EXERCISE DESCRIPTION → Only a slice of the listing below is wanted. Retype the lines from the one containing "This article provides" through the one containing "## Symptoms", exactly, both ends included.

Segment Open

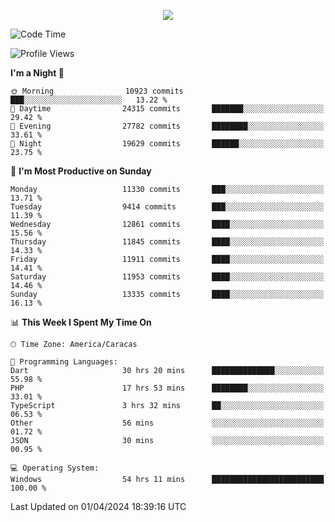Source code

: <p align="center">
  <a href="http://www.github.com/thevacs">
    <img src="https://github-readme-streak-stats.herokuapp.com/?user=thevacs&stroke=ffffff&background=1c1917&ring=0891b2&fire=0891b2&currStreakNum=ffffff&currStreakLabel=0891b2&sideNums=ffffff&sideLabels=ffffff&dates=ffffff&hide_border=true" />
  </a>
</p>

<!--START_SECTION:waka-->
![Code Time](http://img.shields.io/badge/Code%20Time-2%2C286%20hrs%2025%20mins-blue)

![Profile Views](http://img.shields.io/badge/Profile%20Views-4-blue)

**I'm a Night 🦉** 

```text
🌞 Morning                10923 commits       ███░░░░░░░░░░░░░░░░░░░░░░   13.22 % 
🌆 Daytime                24315 commits       ███████░░░░░░░░░░░░░░░░░░   29.42 % 
🌃 Evening                27782 commits       ████████░░░░░░░░░░░░░░░░░   33.61 % 
🌙 Night                  19629 commits       ██████░░░░░░░░░░░░░░░░░░░   23.75 % 
```
📅 **I'm Most Productive on Sunday** 

```text
Monday                   11330 commits       ███░░░░░░░░░░░░░░░░░░░░░░   13.71 % 
Tuesday                  9414 commits        ███░░░░░░░░░░░░░░░░░░░░░░   11.39 % 
Wednesday                12861 commits       ████░░░░░░░░░░░░░░░░░░░░░   15.56 % 
Thursday                 11845 commits       ████░░░░░░░░░░░░░░░░░░░░░   14.33 % 
Friday                   11911 commits       ████░░░░░░░░░░░░░░░░░░░░░   14.41 % 
Saturday                 11953 commits       ████░░░░░░░░░░░░░░░░░░░░░   14.46 % 
Sunday                   13335 commits       ████░░░░░░░░░░░░░░░░░░░░░   16.13 % 
```


📊 **This Week I Spent My Time On** 

```text
🕑︎ Time Zone: America/Caracas

💬 Programming Languages: 
Dart                     30 hrs 20 mins      ██████████████░░░░░░░░░░░   55.98 % 
PHP                      17 hrs 53 mins      ████████░░░░░░░░░░░░░░░░░   33.01 % 
TypeScript               3 hrs 32 mins       ██░░░░░░░░░░░░░░░░░░░░░░░   06.53 % 
Other                    56 mins             ░░░░░░░░░░░░░░░░░░░░░░░░░   01.72 % 
JSON                     30 mins             ░░░░░░░░░░░░░░░░░░░░░░░░░   00.95 % 

💻 Operating System: 
Windows                  54 hrs 11 mins      █████████████████████████   100.00 % 
```


 Last Updated on 01/04/2024 18:39:16 UTC
<!--END_SECTION:waka-->
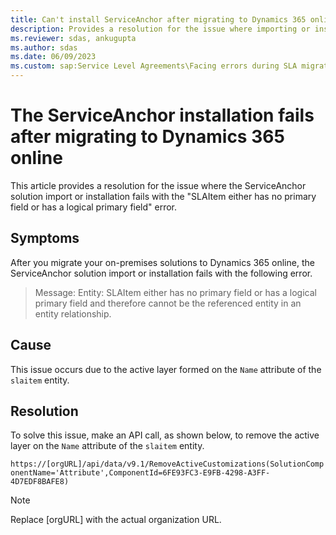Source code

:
 ```yaml
---
title: Can't install ServiceAnchor after migrating to Dynamics 365 online
description: Provides a resolution for the issue where importing or installing the ServiceAnchor solution fails with an error after you migrate your on-premises solutions to Dynamics 365 online.
ms.reviewer: sdas, ankugupta
ms.author: sdas
ms.date: 06/09/2023
ms.custom: sap:Service Level Agreements\Facing errors during SLA migration
---
```

# The ServiceAnchor installation fails after migrating to Dynamics 365 online

This article provides a resolution for the issue where the ServiceAnchor solution import or installation fails with the "SLAItem either has no primary field or has a logical primary field" error.

## Symptoms

After you migrate your on-premises solutions to Dynamics 365 online, the ServiceAnchor solution import or installation fails with the following error.

> Message: Entity: SLAItem either has no primary field or has a logical primary field and therefore cannot be the referenced entity in an entity relationship.

## Cause

This issue occurs due to the active layer formed on the `Name` attribute of the `slaitem` entity.

## Resolution

To solve this issue, make an API call, as shown below, to remove the active layer on the `Name` attribute of the `slaitem` entity.

`https://[orgURL]/api/data/v9.1/RemoveActiveCustomizations(SolutionComponentName='Attribute',ComponentId=6FE93FC3-E9FB-4298-A3FF-4D7EDF8BAFE8)`

> [!NOTE]
> Replace [orgURL] with the actual organization URL.
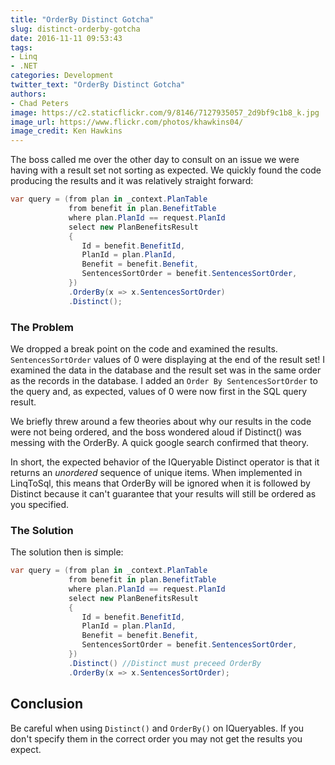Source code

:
 ```yaml
---
title: "OrderBy Distinct Gotcha"
slug: distinct-orderby-gotcha
date: 2016-11-11 09:53:43
tags: 
- Linq
- .NET
categories: Development
twitter_text: "OrderBy Distinct Gotcha"
authors: 
- Chad Peters
image: https://c2.staticflickr.com/9/8146/7127935057_2d9bf9c1b8_k.jpg
image_url: https://www.flickr.com/photos/khawkins04/
image_credit: Ken Hawkins
---
```


The boss called me over the other day to consult on an issue we were having with a result set not sorting as expected. We quickly found the code producing the results and it was relatively straight forward:

```csharp
var query = (from plan in _context.PlanTable
             from benefit in plan.BenefitTable
             where plan.PlanId == request.PlanId
             select new PlanBenefitsResult
             {
                Id = benefit.BenefitId,
                PlanId = plan.PlanId,
                Benefit = benefit.Benefit,
                SentencesSortOrder = benefit.SentencesSortOrder,
             })
             .OrderBy(x => x.SentencesSortOrder)
             .Distinct();
```

### The Problem

We dropped a break point on the code and examined the results. `SentencesSortOrder` values of 0 were displaying at the end of the result set! I examined the data in the database and the result set was in the same order as the records in the database. I added an `Order By SentencesSortOrder` to the query and, as expected, values of 0 were now first in the SQL query result.

We briefly threw around a few theories about why our results in the code were not being ordered, and the boss wondered aloud if Distinct() was messing with the OrderBy. A quick google search confirmed that theory. 

In short, the expected behavior of the IQueryable Distinct operator is that it returns an _unordered_ sequence of unique items. When implemented in LinqToSql, this means that OrderBy will be ignored when it is followed by Distinct because it can't guarantee that your results will still be ordered as you specified.

### The Solution

The solution then is simple:

```csharp
var query = (from plan in _context.PlanTable
             from benefit in plan.BenefitTable
             where plan.PlanId == request.PlanId
             select new PlanBenefitsResult
             {
                Id = benefit.BenefitId,
                PlanId = plan.PlanId,
                Benefit = benefit.Benefit,
                SentencesSortOrder = benefit.SentencesSortOrder,
             })
             .Distinct() //Distinct must preceed OrderBy
             .OrderBy(x => x.SentencesSortOrder);
```

## Conclusion

Be careful when using `Distinct()` and `OrderBy()` on IQueryables. If you don't specify them in the correct order you may not get the results you expect.
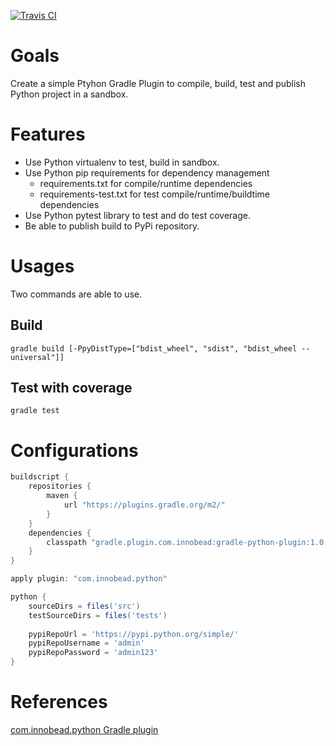 [![Travis CI](https://travis-ci.org/innobead/pygradle.svg)](https://travis-ci.org/innobead/pygradle)

# Goals
Create a simple Ptyhon Gradle Plugin to compile, build, test and publish Python project in a sandbox. 

# Features
* Use Python virtualenv to test, build in sandbox.
* Use Python pip requirements for dependency management
  * requirements.txt for compile/runtime dependencies
  * requirements-test.txt for test compile/runtime/buildtime dependencies
* Use Python pytest library to test and do test coverage.
* Be able to publish build to PyPi repository.

# Usages
Two commands are able to use.
## Build
`gradle build [-PpyDistType=["bdist_wheel", "sdist", "bdist_wheel --universal"]]`

## Test with coverage
`gradle test`

# Configurations
```groovy
buildscript {
    repositories {
        maven {
            url "https://plugins.gradle.org/m2/"
        }
    }
    dependencies {
        classpath "gradle.plugin.com.innobead:gradle-python-plugin:1.0.16"
    }
}

apply plugin: "com.innobead.python"

python {
    sourceDirs = files('src')
    testSourceDirs = files('tests')
    
    pypiRepoUrl = 'https://pypi.python.org/simple/'
    pypiRepoUsername = 'admin'
    pypiRepoPassword = 'admin123'
}

```

# References
[com.innobead.python Gradle plugin](https://plugins.gradle.org/plugin/com.innobead.python)
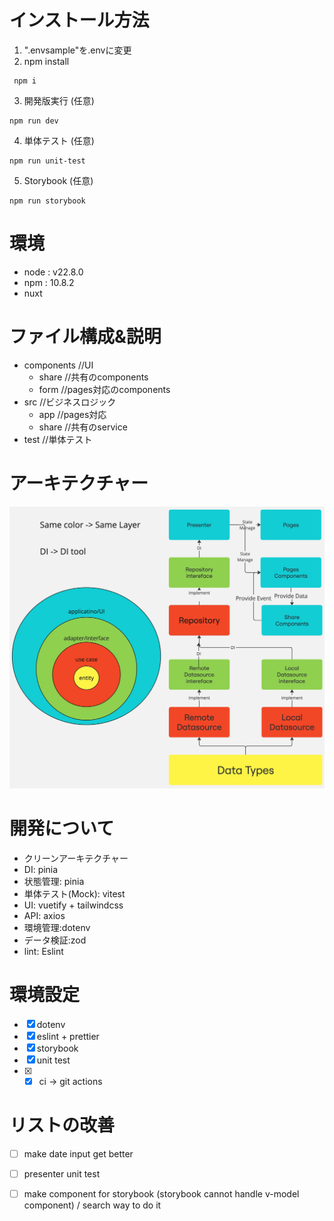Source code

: 
# インストール方法

1. ".envsample"を.envに変更
2. npm install
```
 npm i
```
3. 開発版実行 (任意)
```
npm run dev
```
4. 単体テスト (任意)
```
npm run unit-test
```
5. Storybook	(任意)
```
npm run storybook
```

# 環境

 - node : v22.8.0
 - npm : 10.8.2
 - nuxt

# ファイル構成&説明

 - components //UI
	- share //共有のcomponents
	- form //pages対応のcomponents
- src //ビジネスロジック
	- app //pages対応
	- share //共有のservice
- test //単体テスト

# アーキテクチャー
![vue arch](./docs/vueflow.jpg)

# 開発について

 - クリーンアーキテクチャー
 - DI: pinia
 - 状態管理: pinia
 - 単体テスト(Mock): vitest
 - UI: vuetify + tailwindcss
 - API: axios
 - 環境管理:dotenv
 - データ検証:zod
 - lint: Eslint

# 環境設定
- [x] dotenv
- [x] eslint + prettier
- [x] storybook
- [x] unit test
- [x] - [x] ci -> git actions
# リストの改善
- [ ] make date input get better

- [ ] presenter unit test

- [ ] make component for storybook (storybook cannot handle v-model component) / search way to do it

Segment Closed

FINAL ANSWER →
This article provides a resolution for the issue where the ServiceAnchor solution import or installation fails with the "SLAItem either has no primary field or has a logical primary field" error.

## Symptoms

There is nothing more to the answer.